Prosecution Unlikely For Kim And Kanye Over Recording

| by David Bonner
Kanye West Kanye West

For those who keep up with Kim Kardashian West, Kanye West and Taylor Swift, the details surrounding Kanye's song "Famous" are well-known.

In the song, he raps that he “might still have sex” with Swift, and brags that he is responsible for her success, courtesy of his poetic line, “I made that b---- famous,” which The New York Times saw fit to print in full.

In the accompanying video for the song, several celebrity lookalikes, including one who looks like Swift, appear topless in bed with the Wests. The New York Times describes it as “an eyebrow-raising jolt of beatific pop-art erotica.”

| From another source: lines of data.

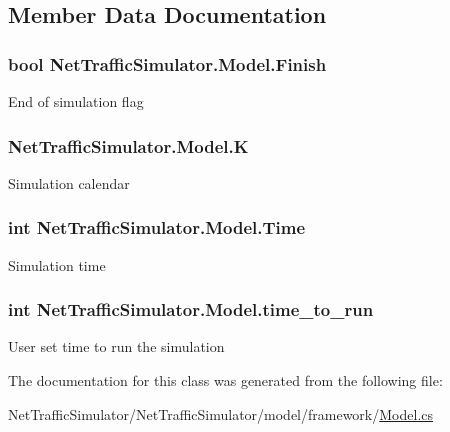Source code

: \subsection{Member Data Documentation}
\hypertarget{classNetTrafficSimulator_1_1Model_a432a4dff6da2b9b3fd331a7add795b30}{
\subsubsection[{Finish}]{\setlength{\rightskip}{0pt plus 5cm}bool Net\-Traffic\-Simulator.\-Model.\-Finish}}\label{classNetTrafficSimulator_1_1Model_a432a4dff6da2b9b3fd331a7add795b30}
End of simulation flag \hypertarget{classNetTrafficSimulator_1_1Model_a9c287410d3e145ae11a089745eeeef6a}{
\subsubsection[{K}]{ Net\-Traffic\-Simulator.\-Model.\-K}}\label{classNetTrafficSimulator_1_1Model_a9c287410d3e145ae11a089745eeeef6a}
Simulation calendar \hypertarget{classNetTrafficSimulator_1_1Model_a5f67bcaaf5bf0115f6b65fe7f8176d2e}{
\subsubsection[{Time}]{\setlength{\rightskip}{0pt plus 5cm}int Net\-Traffic\-Simulator.\-Model.\-Time}}\label{classNetTrafficSimulator_1_1Model_a5f67bcaaf5bf0115f6b65fe7f8176d2e}
Simulation time \hypertarget{classNetTrafficSimulator_1_1Model_aebc7f9cbd7b5173c05d8a382677936b5}{
\subsubsection[{time\-\_\-to\-\_\-run}]{\setlength{\rightskip}{0pt plus 5cm}int Net\-Traffic\-Simulator.\-Model.\-time\-\_\-to\-\_\-run\hspace{0.3cm}{\ttfamily [private]}}}\label{classNetTrafficSimulator_1_1Model_aebc7f9cbd7b5173c05d8a382677936b5}
User set time to run the simulation 

The documentation for this class was generated from the following file\-:\begin{DoxyCompactItemize}
\item 
Net\-Traffic\-Simulator/\-Net\-Traffic\-Simulator/model/framework/\hyperlink{Model_8cs}{Model.\-cs}\end{DoxyCompactItemize}
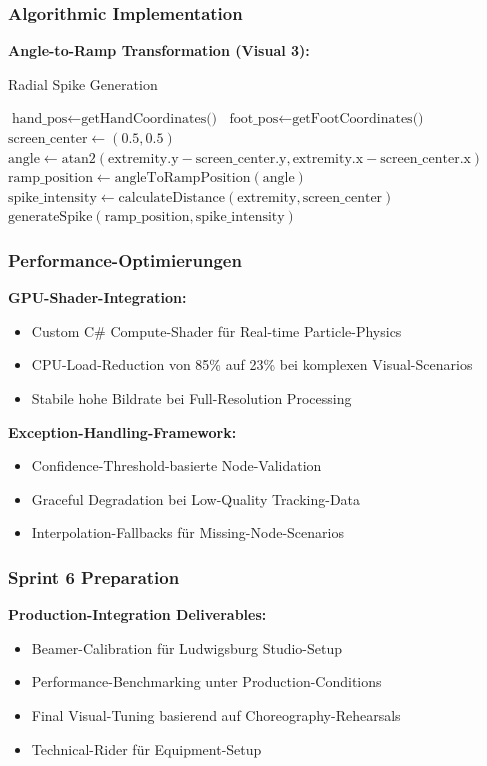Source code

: \subsubsection{Algorithmic Implementation}

\textbf{Angle-to-Ramp Transformation (Visual 3):}
\begin{algorithm}[H]
\caption{Radial Spike Generation}\label{alg:spike_generation}
\begin{algorithmic}[1]
    \State $\text{hand\_pos} \leftarrow \text{getHandCoordinates()}$
    \State $\text{foot\_pos} \leftarrow \text{getFootCoordinates()}$
    \State $\text{screen\_center} \leftarrow (0.5, 0.5)$
        \State $\text{angle} \leftarrow \text{atan2}(\text{extremity.y} - \text{screen\_center.y}, \text{extremity.x} - \text{screen\_center.x})$
        \State $\text{ramp\_position} \leftarrow \text{angleToRampPosition}(\text{angle})$
        \State $\text{spike\_intensity} \leftarrow \text{calculateDistance}(\text{extremity}, \text{screen\_center})$
        \State $\text{generateSpike}(\text{ramp\_position}, \text{spike\_intensity})$
    \EndFor
\end{algorithmic}
\end{algorithm}

\subsubsection{Performance-Optimierungen}

\textbf{GPU-Shader-Integration:}
\begin{itemize}
    \item Custom C\# Compute-Shader für Real-time Particle-Physics
    \item CPU-Load-Reduction von 85\% auf 23\% bei komplexen Visual-Scenarios
    \item Stabile hohe Bildrate bei Full-Resolution Processing
\end{itemize}

\textbf{Exception-Handling-Framework:}
\begin{itemize}
    \item Confidence-Threshold-basierte Node-Validation
    \item Graceful Degradation bei Low-Quality Tracking-Data
    \item Interpolation-Fallbacks für Missing-Node-Scenarios
\end{itemize}

\subsubsection{Sprint 6 Preparation}

\textbf{Production-Integration Deliverables:}
\begin{itemize}
    \item Beamer-Calibration für Ludwigsburg Studio-Setup
    \item Performance-Benchmarking unter Production-Conditions
    \item Final Visual-Tuning basierend auf Choreography-Rehearsals
    \item Technical-Rider für Equipment-Setup
\end{itemize}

The latest news about the controversial song involves whether or not Swift gave permission for Kanye to use the lyrics in question.

Kanye had sought her permission through a telephone call, which was secretly video-recorded by him and later posted on Snapchat by Kim.

Because the recording was allegedly made without Swift’s permission, Swift’s attorney threatened the Wests with criminal prosecution, according to TMZ.

The law varies by state, and in California, it’s illegal to record someone if they don’t know they are being recorded, unless it’s reasonable for them to assume the conversation is being overheard.

In this case, Swift was apparently aware that she was on speakerphone and so knew she could be overheard. “There's no doubt listening to the full tape, Taylor knew she was being overheard," reports TMZ. "As a result, it's pretty clear ... Kanye didn't violate the law by recording.”

So the couple will likely not face criminal prosecution, because Swift had no expectation of privacy.